— Listed records —
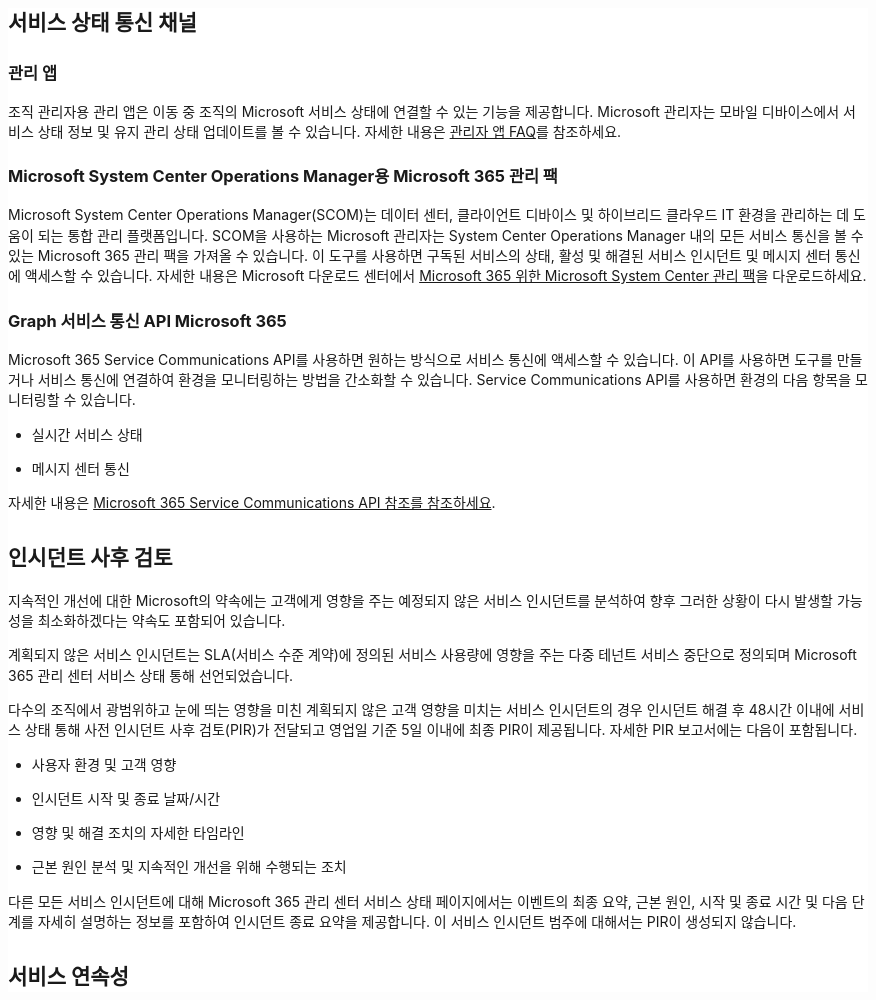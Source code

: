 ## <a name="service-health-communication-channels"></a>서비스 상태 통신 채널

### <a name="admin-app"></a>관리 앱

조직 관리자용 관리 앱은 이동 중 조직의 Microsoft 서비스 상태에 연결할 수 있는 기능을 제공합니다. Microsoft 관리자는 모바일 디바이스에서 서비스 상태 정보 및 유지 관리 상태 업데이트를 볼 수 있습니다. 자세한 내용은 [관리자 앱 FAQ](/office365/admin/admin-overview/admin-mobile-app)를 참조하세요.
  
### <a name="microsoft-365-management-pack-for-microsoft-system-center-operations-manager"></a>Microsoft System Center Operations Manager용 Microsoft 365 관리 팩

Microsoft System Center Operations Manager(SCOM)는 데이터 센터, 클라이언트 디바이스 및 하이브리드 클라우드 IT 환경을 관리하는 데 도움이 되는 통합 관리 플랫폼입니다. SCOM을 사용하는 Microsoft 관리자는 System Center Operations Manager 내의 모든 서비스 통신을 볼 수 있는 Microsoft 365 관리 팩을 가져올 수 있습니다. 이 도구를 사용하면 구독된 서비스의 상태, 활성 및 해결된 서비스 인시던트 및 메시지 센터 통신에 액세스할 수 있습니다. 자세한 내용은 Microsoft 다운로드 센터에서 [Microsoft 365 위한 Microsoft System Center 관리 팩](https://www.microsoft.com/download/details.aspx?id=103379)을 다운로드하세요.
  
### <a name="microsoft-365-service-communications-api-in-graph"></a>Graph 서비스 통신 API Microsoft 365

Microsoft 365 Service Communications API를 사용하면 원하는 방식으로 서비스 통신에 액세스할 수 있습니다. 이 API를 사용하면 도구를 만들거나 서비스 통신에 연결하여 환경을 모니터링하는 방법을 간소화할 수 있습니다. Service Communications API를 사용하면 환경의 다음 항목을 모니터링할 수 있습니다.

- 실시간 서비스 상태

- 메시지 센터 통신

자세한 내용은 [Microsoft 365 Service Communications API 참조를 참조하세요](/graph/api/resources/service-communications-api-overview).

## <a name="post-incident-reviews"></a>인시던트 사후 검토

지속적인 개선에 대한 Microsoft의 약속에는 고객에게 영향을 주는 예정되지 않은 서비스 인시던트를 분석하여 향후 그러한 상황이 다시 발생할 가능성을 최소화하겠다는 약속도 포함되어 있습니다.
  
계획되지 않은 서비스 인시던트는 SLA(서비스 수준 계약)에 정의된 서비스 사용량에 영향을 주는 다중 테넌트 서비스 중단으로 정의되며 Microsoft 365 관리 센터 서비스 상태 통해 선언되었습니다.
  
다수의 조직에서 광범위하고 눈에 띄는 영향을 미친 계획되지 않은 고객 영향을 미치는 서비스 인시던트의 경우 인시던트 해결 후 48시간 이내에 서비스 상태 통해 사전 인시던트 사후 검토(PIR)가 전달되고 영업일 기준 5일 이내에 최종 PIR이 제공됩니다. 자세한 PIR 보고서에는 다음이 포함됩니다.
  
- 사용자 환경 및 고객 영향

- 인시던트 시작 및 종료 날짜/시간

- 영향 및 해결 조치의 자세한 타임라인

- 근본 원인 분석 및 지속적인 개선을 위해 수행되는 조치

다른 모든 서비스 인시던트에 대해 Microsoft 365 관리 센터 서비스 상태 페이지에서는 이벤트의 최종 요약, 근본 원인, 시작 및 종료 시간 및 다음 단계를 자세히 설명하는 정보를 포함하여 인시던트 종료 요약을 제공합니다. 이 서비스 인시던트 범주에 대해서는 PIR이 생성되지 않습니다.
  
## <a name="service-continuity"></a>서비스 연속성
==
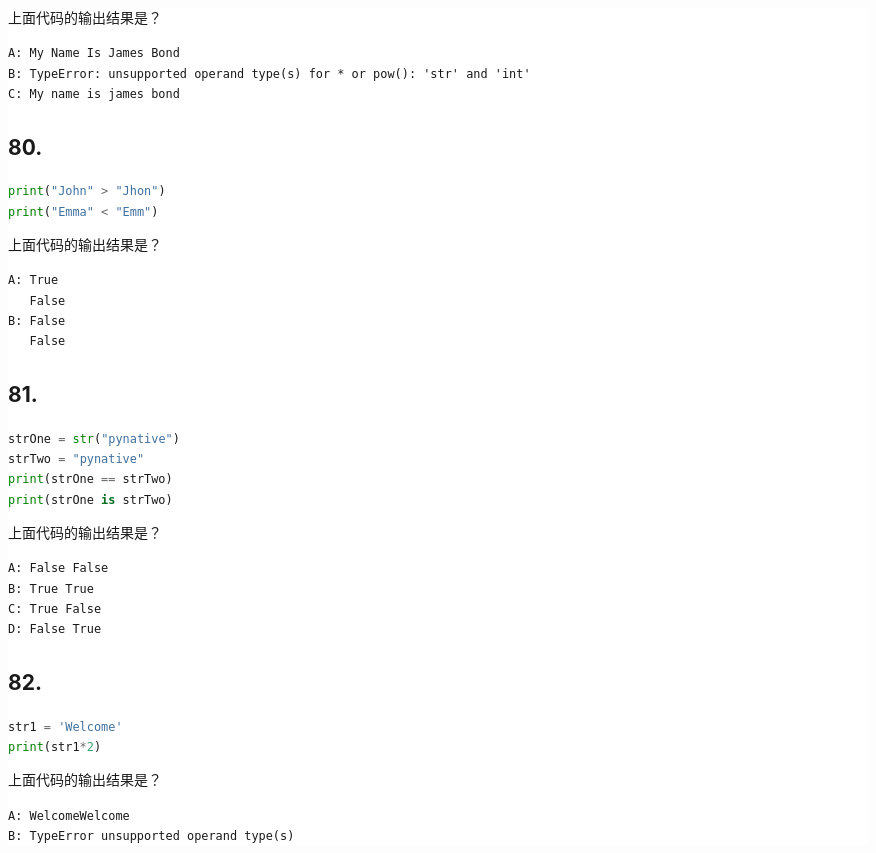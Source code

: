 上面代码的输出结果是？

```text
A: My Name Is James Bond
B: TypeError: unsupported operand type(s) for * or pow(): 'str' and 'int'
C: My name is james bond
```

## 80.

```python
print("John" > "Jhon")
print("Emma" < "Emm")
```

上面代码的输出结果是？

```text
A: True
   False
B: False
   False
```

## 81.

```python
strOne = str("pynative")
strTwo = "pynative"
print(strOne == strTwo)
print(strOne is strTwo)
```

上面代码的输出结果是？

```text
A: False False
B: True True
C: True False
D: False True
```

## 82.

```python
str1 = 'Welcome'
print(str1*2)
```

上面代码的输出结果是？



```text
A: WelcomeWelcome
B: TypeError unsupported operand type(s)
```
==
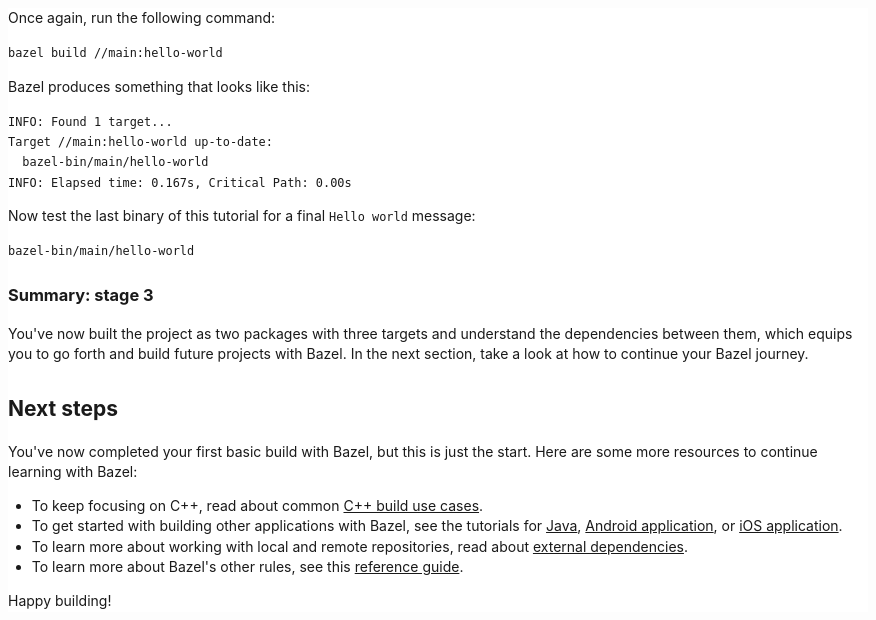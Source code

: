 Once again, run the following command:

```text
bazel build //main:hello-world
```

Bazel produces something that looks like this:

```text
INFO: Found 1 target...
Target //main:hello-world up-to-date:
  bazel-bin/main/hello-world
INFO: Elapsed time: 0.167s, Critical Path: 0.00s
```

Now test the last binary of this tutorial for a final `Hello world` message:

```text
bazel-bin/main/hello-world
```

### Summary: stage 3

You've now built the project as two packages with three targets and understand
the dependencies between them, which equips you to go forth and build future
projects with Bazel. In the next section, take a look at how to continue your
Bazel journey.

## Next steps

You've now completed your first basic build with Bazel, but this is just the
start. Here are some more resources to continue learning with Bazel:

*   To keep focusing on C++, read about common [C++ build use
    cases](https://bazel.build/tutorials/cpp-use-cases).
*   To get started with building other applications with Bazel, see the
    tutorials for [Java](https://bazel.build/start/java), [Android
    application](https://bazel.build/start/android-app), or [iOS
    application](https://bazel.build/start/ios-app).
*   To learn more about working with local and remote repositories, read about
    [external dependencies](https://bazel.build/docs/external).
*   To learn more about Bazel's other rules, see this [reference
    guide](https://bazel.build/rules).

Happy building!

— Aim of the exercise —
Copy verbatim, from the listing above, each line from the one containing "조직 관리자용 관리 앱은" down to the one containing "Manager용 Microsoft 365 관리 팩", inclusive.

— Answer to this exercise —
조직 관리자용 관리 앱은 이동 중 조직의 Microsoft 서비스 상태에 연결할 수 있는 기능을 제공합니다. Microsoft 관리자는 모바일 디바이스에서 서비스 상태 정보 및 유지 관리 상태 업데이트를 볼 수 있습니다. 자세한 내용은 [관리자 앱 FAQ](/office365/admin/admin-overview/admin-mobile-app)를 참조하세요.
  
### <a name="microsoft-365-management-pack-for-microsoft-system-center-operations-manager"></a>Microsoft System Center Operations Manager용 Microsoft 365 관리 팩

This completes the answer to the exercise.